### [Given entries]
• • •
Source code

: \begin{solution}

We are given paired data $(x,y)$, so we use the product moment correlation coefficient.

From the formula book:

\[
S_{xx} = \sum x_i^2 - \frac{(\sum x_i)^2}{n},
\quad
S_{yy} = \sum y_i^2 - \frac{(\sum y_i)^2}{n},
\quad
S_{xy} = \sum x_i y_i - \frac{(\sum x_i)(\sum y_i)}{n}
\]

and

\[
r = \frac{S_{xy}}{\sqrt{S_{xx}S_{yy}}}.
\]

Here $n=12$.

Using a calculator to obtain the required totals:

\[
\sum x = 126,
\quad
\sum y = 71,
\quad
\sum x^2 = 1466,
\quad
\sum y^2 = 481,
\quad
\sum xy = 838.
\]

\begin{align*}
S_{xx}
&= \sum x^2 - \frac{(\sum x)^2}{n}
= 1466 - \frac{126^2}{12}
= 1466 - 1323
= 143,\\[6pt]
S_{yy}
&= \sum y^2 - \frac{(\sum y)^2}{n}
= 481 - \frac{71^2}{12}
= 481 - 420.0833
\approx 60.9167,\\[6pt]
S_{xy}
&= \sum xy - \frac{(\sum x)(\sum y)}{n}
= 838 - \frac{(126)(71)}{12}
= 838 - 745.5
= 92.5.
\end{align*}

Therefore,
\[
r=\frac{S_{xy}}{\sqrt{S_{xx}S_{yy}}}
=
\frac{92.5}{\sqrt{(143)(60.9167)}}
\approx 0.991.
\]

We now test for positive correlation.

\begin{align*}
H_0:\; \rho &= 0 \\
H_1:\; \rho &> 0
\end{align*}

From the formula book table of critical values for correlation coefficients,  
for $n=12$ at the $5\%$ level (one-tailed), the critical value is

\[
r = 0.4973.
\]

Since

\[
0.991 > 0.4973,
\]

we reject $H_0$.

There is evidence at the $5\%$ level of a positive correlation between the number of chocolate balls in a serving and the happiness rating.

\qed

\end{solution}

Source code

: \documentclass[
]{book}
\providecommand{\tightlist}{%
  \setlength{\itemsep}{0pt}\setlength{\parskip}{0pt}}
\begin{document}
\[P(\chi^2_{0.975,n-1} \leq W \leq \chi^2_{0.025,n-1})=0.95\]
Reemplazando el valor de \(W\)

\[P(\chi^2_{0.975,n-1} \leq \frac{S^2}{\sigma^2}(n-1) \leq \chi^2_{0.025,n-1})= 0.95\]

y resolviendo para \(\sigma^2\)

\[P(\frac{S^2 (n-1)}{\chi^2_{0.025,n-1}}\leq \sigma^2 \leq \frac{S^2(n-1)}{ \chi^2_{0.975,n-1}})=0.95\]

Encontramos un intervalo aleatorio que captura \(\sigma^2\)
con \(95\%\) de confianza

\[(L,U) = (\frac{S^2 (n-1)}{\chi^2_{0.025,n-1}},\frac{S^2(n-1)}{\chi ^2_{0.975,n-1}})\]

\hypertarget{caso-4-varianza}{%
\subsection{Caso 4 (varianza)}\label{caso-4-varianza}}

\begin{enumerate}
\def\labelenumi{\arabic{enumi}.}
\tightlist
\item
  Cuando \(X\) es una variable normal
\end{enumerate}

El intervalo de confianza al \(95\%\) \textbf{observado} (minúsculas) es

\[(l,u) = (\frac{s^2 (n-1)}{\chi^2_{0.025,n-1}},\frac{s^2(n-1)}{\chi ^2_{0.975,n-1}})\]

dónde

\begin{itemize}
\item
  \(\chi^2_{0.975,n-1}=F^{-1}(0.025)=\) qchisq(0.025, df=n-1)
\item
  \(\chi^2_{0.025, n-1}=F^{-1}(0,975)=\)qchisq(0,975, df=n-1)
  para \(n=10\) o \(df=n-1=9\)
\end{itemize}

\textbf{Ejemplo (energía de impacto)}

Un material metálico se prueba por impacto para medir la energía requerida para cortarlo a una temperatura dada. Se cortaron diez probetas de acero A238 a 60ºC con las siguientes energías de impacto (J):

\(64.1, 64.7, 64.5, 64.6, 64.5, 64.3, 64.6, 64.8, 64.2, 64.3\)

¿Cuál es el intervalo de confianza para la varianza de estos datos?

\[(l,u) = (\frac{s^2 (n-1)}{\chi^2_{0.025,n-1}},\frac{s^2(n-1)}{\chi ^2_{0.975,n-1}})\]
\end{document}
• • •
### [What is expected]
Wherever the string "sqrt" appears in the data above, copy the line it sits in.

### [Completed exercise]
r = \frac{S_{xy}}{\sqrt{S_{xx}S_{yy}}}.
r=\frac{S_{xy}}{\sqrt{S_{xx}S_{yy}}}
\frac{92.5}{\sqrt{(143)(60.9167)}}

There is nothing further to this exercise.